È presto. Poco prima dell’alba. A quali inconsueti cammini si affida il risveglio e gli interrogativi, replicati dallo specchio – ora il tempo scredita il cielo. Brusco ricusa la luce – A quali percorsi incita il treno prescelto – oppure toccato in sorte…
Un ordine stacca il convoglio. Brevemente accelerando, scorre nei vetri. Allo sguardo retrogrado. Rettilineo incontro al giorno. Fino al mare.
Molte strade si animano da qui. Ristanno un po’, davanti a chi chiede la direzione qual è.
Prendono tempo: ascoltano il passo. Il cuore come pulsa. |
Le strade mai più percorse
Le strade mai più percorse: esse stesse hanno interdetto il passo – alla stazione Bologna della metro blu, una donna.
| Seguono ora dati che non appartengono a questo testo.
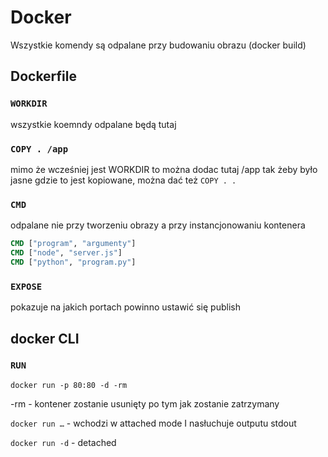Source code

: # Docker

Wszystkie komendy są odpalane przy budowaniu obrazu (docker build)
## Dockerfile
### `WORKDIR`
wszystkie koemndy odpalane będą tutaj

### `COPY . /app`
mimo że wcześniej jest WORKDIR to można dodac tutaj /app tak żeby było jasne gdzie to jest kopiowane, można dać też `COPY . .`

### `CMD` 
odpalane nie przy tworzeniu obrazy a przy instancjonowaniu kontenera
```dockerfile
CMD ["program", "argumenty"]
CMD ["node", "server.js"]
CMD ["python", "program.py"]
```

### `EXPOSE`
pokazuje na jakich portach powinno ustawić się publish

## docker CLI
### `RUN`
`docker run -p 80:80 -d -rm`

-rm - kontener zostanie usunięty po tym jak zostanie zatrzymany

`docker run …` - wchodzi w attached mode I nasłuchuje outputu stdout

`docker run -d` - detached
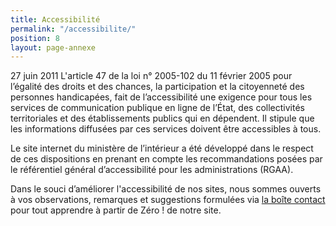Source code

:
 ```yaml
---
title: Accessibilité
permalink: "/accessibilite/"
position: 8
layout: page-annexe
---
```


27 juin 2011
L'article 47 de la loi n° 2005-102 du 11 février 2005 pour l’égalité des droits et des chances, la participation et la 
citoyenneté des personnes handicapées, fait de l’accessibilité une exigence pour tous les services de communication 
publique en ligne de l’État, des collectivités territoriales et des établissements publics qui en dépendent. Il stipule que les informations diffusées par ces services doivent être accessibles à tous.

Le site internet du ministère de l’intérieur a été développé dans le respect de ces dispositions en prenant en compte
les recommandations posées par le référentiel général d’accessibilité pour les administrations (RGAA).

Dans le souci d’améliorer l'accessibilité de nos sites, nous sommes ouverts à vos observations, remarques et suggestions
formulées via <a href="{{ base }}/contacts"> la boîte contact </a>pour tout apprendre à partir de Zéro ! de notre site.
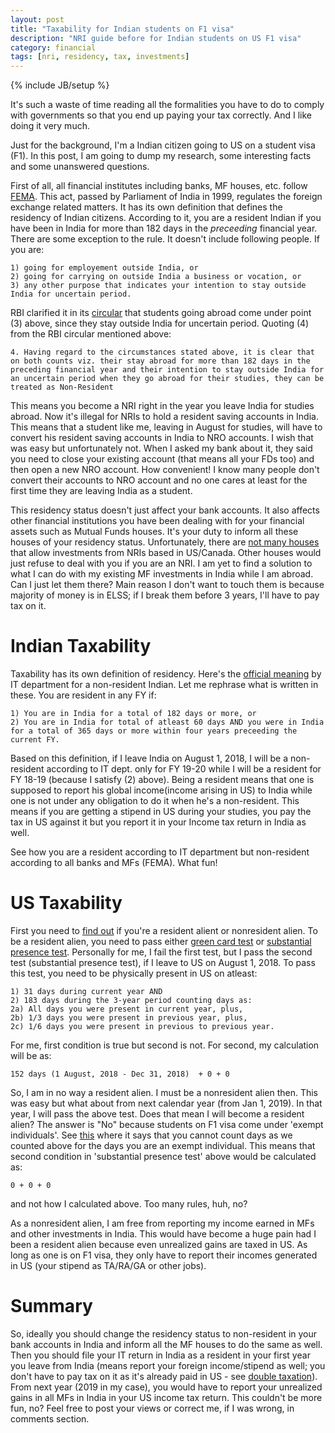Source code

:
 ```yaml
---
layout: post
title: "Taxability for Indian students on F1 visa"
description: "NRI guide before for Indian students on US F1 visa"
category: financial
tags: [nri, residency, tax, investments]
---
```

{% include JB/setup %}

It's such a waste of time reading all the formalities you have to do
to comply with governments so that you end up paying your tax
correctly. And I like doing it very much.

Just for the background, I'm a Indian citizen going to US on a
student visa (F1). In this post, I am going to dump my research, some
interesting facts and
some unanswered questions.

First of all, all financial institutes including banks, MF houses, etc. follow
[FEMA](https://en.wikipedia.org/wiki/Foreign_Exchange_Management_Act). This
act, passed by Parliament of India in 1999, regulates the foreign
exchange related matters. It has its own definition that defines the
residency of Indian citizens. According to it, you are a resident
Indian if you have been in India for more than 182 days in the
*preceeding* financial year. There are some exception to the
rule. It doesn't include following people. If you are:
```
1) going for employement outside India, or
2) going for carrying on outside India a business or vocation, or
3) any other purpose that indicates your intention to stay outside
India for uncertain period.
```
RBI clarified it in its
[circular](https://www.rbi.org.in/SCRIPTs/BS_FemaNotifications.aspx?Id=2763)
that students going abroad come under point (3) above, since they stay
outside India for uncertain period. Quoting (4) from the RBI circular mentioned above:

```
4. Having regard to the circumstances stated above, it is clear that on both counts viz. their stay abroad for more than 182 days in the preceding financial year and their intention to stay outside India for an uncertain period when they go abroad for their studies, they can be treated as Non-Resident
```

This means you become a NRI right in the year you leave India for studies
abroad. Now it's illegal for NRIs to hold a resident saving accounts in
India. This means that a student like me, leaving in August for studies, will have to convert his
resident saving accounts in India to NRO accounts. I wish that was
easy but unfortunately not. When I asked my bank about it, they said
you need to close your existing account (that means all your FDs too)
and then open a new NRO account. How convenient! I know many people
don't convert their accounts to NRO account and no one cares at least
for the first time they are leaving India as a student.

This residency status doesn't just affect your bank accounts. It also
affects other financial institutions you have been dealing with for
your financial assets such as Mutual Funds houses. It's your duty to
inform all these houses of your residency status. Unfortunately, there
are [not many houses](https://economictimes.indiatimes.com/mf/analysis/8-indian-mutual-fund-houses-that-allow-usa/canada-based-nris-to-invest/articleshow/56471762.cms) that allow investments from NRIs based in
US/Canada. Other houses would just refuse to deal with you if you are
an NRI. I am yet to find a solution to what I can do with my existing
MF investments in India while I am abroad. Can I just let them there?
Main reason I don't want to touch them is because majority of money is
in ELSS; if I break them before 3 years, I'll have to pay tax on it.

# Indian Taxability

Taxability has its own definition of residency. Here's the [official meaning](https://www.incometaxindia.gov.in/Pages/i-am/non-resident.aspx) by IT department for a
non-resident Indian. Let me rephrase what is written in these. You are resident in any
FY if:
```
1) You are in India for a total of 182 days or more, or
2) You are in India for total of atleast 60 days AND you were in India
for a total of 365 days or more within four years preceeding the
current FY.
```
Based on this definition, if I leave India on August 1, 2018, I will
be a non-resident according to IT dept. only for FY 19-20 while I will
be a resident for FY 18-19 (because I satisfy (2) above). Being a resident means that one is
supposed to report his global income(income arising in US) to India
while one is not under any obligation to do it when he's a
non-resident. This means if you are getting a stipend in US during
your studies, you pay the tax in US against it but you report it in
your Income tax return in India as well.

See how you are a resident according to IT department but non-resident
according to all banks and MFs (FEMA). What fun!

# US Taxability

First you need to [find out](https://www.irs.gov/individuals/international-taxpayers/determining-alien-tax-status) if you're a resident alient or nonresident
alien. To be a resident alien, you need to pass either [green card
test](https://www.irs.gov/individuals/international-taxpayers/alien-residency-green-card-test)
or [substantial presence
test](https://www.irs.gov/individuals/international-taxpayers/substantial-presence-test). Personally
for me, I fail the first test, but I pass the second test (substantial
presence test), if I leave to US on August 1, 2018. To pass this test,
you need to be physically present in US on atleast:
```
1) 31 days during current year AND
2) 183 days during the 3-year period counting days as:
2a) All days you were present in current year, plus,
2b) 1/3 days you were present in previous year, plus,
2c) 1/6 days you were present in previous to previous year.
```
For me, first condition is true but second is not. For second, my
calculation will be as:
```
152 days (1 August, 2018 - Dec 31, 2018)  + 0 + 0
```
So, I am in no way a resident alien. I must be a nonresident alien
then. This was easy but what about from next calendar year (from Jan
1, 2019). In that year, I will pass the above test. Does that mean I
will become a resident alien? The answer is "No" because students on F1 visa come under 'exempt individuals'. See
[this](https://www.irs.gov/individuals/international-taxpayers/substantial-presence-test)
where it says that you cannot count days as we counted above for the
days you are an exempt individual. This means that second condition in
'substantial presence test' above would be calculated as:
```
0 + 0 + 0
```
and not how I calculated above. Too many rules, huh, no?

As a nonresident alien, I am free from reporting my income earned in
MFs and other investments in India. This would have become a huge pain
had I been a resident alien because even unrealized gains are taxed in
US. As long as one is on F1 visa, they only have to report their
incomes generated in US (your stipend as TA/RA/GA or other jobs).

# Summary

So, ideally you should change the residency status to non-resident in your bank
accounts in India and inform all the MF houses to do the same
as well. Then you should file your IT return in India as a resident in your
first year you leave from India (means report your foreign income/stipend as
well; you don't have to pay tax on it as it's already paid in US - see
[double
taxation](https://en.wikipedia.org/wiki/Double_taxation)). From next
year (2019 in my case), you would have to report your unrealized gains
in all MFs in India in your US income tax return. This couldn't be
more fun, no? Feel free to post your views or correct me, if I was
wrong, in comments section.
Sospesa. In anticipo sulla pioggia –.
Qualcuno ha voltato le spalle senza obiettare, consegnato alla resa gli occhi che tentavano un varco.
Le ragioni mai sapute vanno. Inconfutate – scampate al giudizio – per i selciati – gli stessi ritmati di prima – gli stessi – da martellante fiducia – nell’equivoco di chi c’era.
Per un’aria che non rimorde – l’ombra sulla scialbatura – avvolte da scaltrito silenzio. |
La neve a Roma, 9 febbraio 1965 È già dentro la notte la sospensione Da una fessura filtra la sequenza in controcampo Su, c’è ancora neve: “Ma’, posso scendere giù?” Gli stivaletti da donna, modello sportivo Affondano fino a un angolo di marciapiede, L’autista e il bigliettaio si scaldano con le sigarette. È dissacrante il gioco della neve contro la lamiera.